Who was Jacks to stop an organization like that? Besides being a single werecougar up against an untold number of werejaguars and allied weretigers and werelions from Asia and Africa, Jacks had only come into his werecat nature less than four months ago. Did he really believe he could bargain with Tepe? The Glaring’s leader had to be incredibly powerful and persuasive. It wasn’t in a werecat’s nature to follow anyone. Getting so many of them behind him was an amazing feat. And Jacks’ only leverage with Tepe was money and appealing to his human side. Tepe probably didn’t need any of the former, and he had pretty much shown that he had sworn off the latter.

A lithe, furry body wove through Jacks’ legs, and then Bella jumped up on his lap. Jacks absent-mindedly raked his hand down the cat’s back. It hurt like shards of glass against his heart to think about, but he wondered if he should try talking to Farzan again about going home.
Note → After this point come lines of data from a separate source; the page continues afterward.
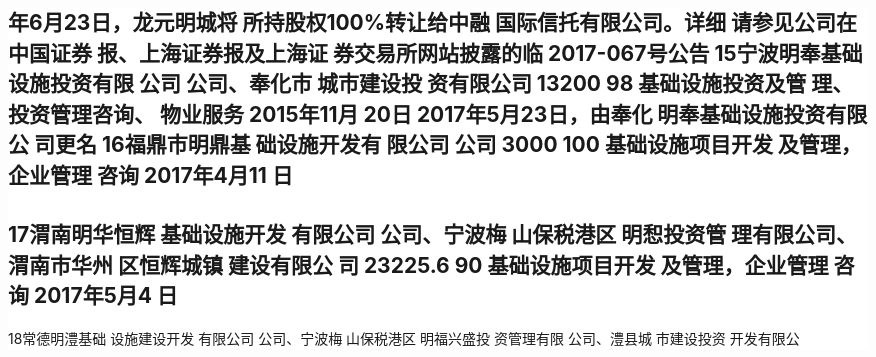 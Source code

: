年6月23日，龙元明城将
所持股权100%转让给中融
国际信托有限公司。详细
请参见公司在中国证券
报、上海证券报及上海证
券交易所网站披露的临
2017-067号公告
15宁波明奉基础
设施投资有限
公司
公司、奉化市
城市建设投
资有限公司
13200
98
基础设施投资及管
理、投资管理咨询、
物业服务
2015年11月
20日
2017年5月23日，由奉化
明奉基础设施投资有限公
司更名
16福鼎市明鼎基
础设施开发有
限公司
公司
3000
100
基础设施项目开发
及管理，企业管理
咨询
2017年4月11
日
-
17渭南明华恒辉
基础设施开发
有限公司
公司、宁波梅
山保税港区
明惒投资管
理有限公司、
渭南市华州
区恒辉城镇
建设有限公
司
23225.6
90
基础设施项目开发
及管理，企业管理
咨询
2017年5月4
日
-
18常德明澧基础
设施建设开发
有限公司
公司、宁波梅
山保税港区
明福兴盛投
资管理有限
公司、澧县城
市建设投资
开发有限公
The Glaring didn’t have to be Farzan’s problem. If Farzan got hurt while accompanying Jacks on his mission, Jacks wouldn’t be able to live with himself. Wasn’t that what you were supposed to do when you loved someone—protect them at all costs, even if it meant letting them go?

Bella nudged against the codex. Jacks caught her firmly but gently by the scruff of her neck. The book was fragile, and she could damage it, however innocently.

Bella looked up at him and held his gaze. Something was stirring in her head. Another mystery of Jacks’ werecat transformation was that they could read each other’s minds and even connect their minds to visualize and hear what the other one was doing. A bizarre thought occurred to him. He opened up the codex and laid it flat on his lap so that they could both look at it.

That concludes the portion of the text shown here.